Young King Charles I wished to rebuild the Navy which was much run down after its earlier Elizabethan successes. His Lord High Admiral, the Duke of Buckingham, demanded a census of the all the men in the country involved in matters of the sea. In the parish of Malborough in 1619, which then included Salcombe, 104 mariners, 5 ship-wrights and 2 “coopers barrel makers for sea” were all listed, along with their names and ages.

Devon was bitterly fought over during the Civil War . Devon’s countryside was largely Royalist but the towns were for Parliament. The blockhouse at the entrance to Salcombe harbour, once one of Henry VIII ’s coastal defences, was repaired in 1644 by Sir Edmund Fortescue of Fallapit House and renamed Fort Charles. The harbour subsequently became a protected anchorage for the use of royalist privateers. By early 1646 it had become clear that the royalist cause was lost, but the Fort’s defenders refused to surrender and it was the last Royalist stronghold to survive in the county.

Between the 1650s and the 1750s there is little in the way of historical record for Salcombe. Perhaps the inhabitants were busy with fishing and smuggling and were happy to keep quiet about it! In the 1800s the trend to build holiday homes by the sea there was begun when a property built purely for pleasure, the Moult between North and South Sands, was erected in 1764 by John Hawkins .

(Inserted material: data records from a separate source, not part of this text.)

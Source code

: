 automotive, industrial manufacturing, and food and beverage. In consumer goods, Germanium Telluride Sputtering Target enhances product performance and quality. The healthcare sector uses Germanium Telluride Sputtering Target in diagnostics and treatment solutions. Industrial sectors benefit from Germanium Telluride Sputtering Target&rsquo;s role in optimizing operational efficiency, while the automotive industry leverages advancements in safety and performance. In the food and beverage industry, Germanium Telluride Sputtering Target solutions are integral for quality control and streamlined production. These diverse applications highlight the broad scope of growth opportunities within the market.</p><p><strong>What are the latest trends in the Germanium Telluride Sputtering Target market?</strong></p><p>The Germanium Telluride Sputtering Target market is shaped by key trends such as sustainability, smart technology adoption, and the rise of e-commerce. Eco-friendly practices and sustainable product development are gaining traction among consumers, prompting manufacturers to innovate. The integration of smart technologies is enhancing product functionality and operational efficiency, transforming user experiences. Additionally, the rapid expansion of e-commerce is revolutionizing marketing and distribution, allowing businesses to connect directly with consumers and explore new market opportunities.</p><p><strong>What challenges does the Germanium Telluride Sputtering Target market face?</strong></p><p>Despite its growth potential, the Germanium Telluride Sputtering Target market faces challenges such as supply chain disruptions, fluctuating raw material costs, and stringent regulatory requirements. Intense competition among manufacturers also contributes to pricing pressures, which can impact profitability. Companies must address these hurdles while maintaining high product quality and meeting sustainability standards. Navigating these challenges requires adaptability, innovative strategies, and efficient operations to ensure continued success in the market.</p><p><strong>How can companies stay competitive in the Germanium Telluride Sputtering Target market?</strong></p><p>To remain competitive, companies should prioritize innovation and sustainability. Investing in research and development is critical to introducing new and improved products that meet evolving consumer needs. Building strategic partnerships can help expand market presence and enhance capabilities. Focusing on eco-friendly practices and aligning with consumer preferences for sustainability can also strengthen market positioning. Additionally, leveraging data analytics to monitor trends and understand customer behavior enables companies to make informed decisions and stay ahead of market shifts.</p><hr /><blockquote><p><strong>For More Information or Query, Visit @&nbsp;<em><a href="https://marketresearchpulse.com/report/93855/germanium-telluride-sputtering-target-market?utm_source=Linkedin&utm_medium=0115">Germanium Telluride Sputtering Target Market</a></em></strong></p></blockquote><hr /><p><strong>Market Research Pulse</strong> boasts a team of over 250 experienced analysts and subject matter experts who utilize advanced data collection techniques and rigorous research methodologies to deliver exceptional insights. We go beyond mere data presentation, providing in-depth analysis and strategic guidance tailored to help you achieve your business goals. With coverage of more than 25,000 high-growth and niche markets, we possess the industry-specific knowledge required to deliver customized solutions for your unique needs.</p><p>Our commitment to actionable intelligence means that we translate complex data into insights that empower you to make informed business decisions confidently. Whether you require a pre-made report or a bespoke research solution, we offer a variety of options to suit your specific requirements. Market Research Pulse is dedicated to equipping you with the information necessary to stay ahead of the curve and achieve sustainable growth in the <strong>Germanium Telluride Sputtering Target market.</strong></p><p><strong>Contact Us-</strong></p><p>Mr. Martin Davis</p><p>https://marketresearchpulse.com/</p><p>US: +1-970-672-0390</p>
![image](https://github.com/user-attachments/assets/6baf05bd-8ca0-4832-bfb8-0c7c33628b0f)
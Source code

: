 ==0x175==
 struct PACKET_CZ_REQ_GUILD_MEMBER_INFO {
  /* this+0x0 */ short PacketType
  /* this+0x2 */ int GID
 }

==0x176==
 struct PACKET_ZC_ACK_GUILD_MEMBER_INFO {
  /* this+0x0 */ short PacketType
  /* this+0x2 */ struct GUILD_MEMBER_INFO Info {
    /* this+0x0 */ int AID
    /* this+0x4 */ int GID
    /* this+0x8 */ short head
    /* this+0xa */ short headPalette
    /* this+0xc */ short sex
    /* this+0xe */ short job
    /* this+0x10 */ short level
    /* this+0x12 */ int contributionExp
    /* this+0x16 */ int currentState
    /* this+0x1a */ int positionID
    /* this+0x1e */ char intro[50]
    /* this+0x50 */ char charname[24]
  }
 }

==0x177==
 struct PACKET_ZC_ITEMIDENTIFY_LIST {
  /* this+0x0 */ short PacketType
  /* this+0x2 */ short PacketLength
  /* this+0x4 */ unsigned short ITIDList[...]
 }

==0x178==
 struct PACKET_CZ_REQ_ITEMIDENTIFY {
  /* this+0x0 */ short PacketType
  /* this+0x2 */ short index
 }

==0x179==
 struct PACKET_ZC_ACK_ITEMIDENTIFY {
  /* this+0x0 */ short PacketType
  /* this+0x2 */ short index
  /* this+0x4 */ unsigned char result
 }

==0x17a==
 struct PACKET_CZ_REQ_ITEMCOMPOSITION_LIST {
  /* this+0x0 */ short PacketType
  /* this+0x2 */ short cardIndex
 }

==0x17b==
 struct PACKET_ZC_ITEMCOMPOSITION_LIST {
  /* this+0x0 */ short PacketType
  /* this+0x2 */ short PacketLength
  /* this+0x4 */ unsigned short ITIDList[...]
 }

Boats must have been built locally since pre-historic times and nearly 300 sailing vessels and a handful of steamers were built in Salcombe and around the Estuary during the nineteenth century. Trade also came in and out of the busy, but still comparatively small Devon port. The port and trades prospered until about 1875 when competition from iron and later steel steamers meant ships, ports and shipyards all grew much larger. This soon left the small Devonshire port of Salcombe
behind. Shipbuilding continued, but only on a small scale to provide fishing boats for local owners. The collapse of local ship building was not the end of the town, instead it began to develop as a fashionable resort. Increasingly it attracted the wealthy who built large houses there, usually purely for leisure rather than as their main accommodation.

The town’s biggest tragedy is probably the 1916 sinking of the Salcombe lifeboat in a furious south west gale when it tried to go to the aid of the schooner Western Lass. Fifteen men were drowned - a huge loss to a small and tightly-knit community such as Salcombe in the early 20th century. The names of the drowned lifeboatmen are
inscribed on the town’s war memorial in Cliff Road.

Despite the rise in tourism, Salcombe managed to avoid the ‘traditional’ delights of many seaside towns such as funfairs. Instead it developed as a ‘genteel’ resort, known for the quality of its beaches rather than a fair ride. The population continued to grow up until the 1960s but since then it has been falling. Many properties in the town are now converted to holiday homes and the population swells considerably each summer. The resort is also becoming increasingly ‘all-year-round’ as people take note of the maxim of the celebrated Victorian historian, James Froude, “Winter in Salcombe is winter only in name”.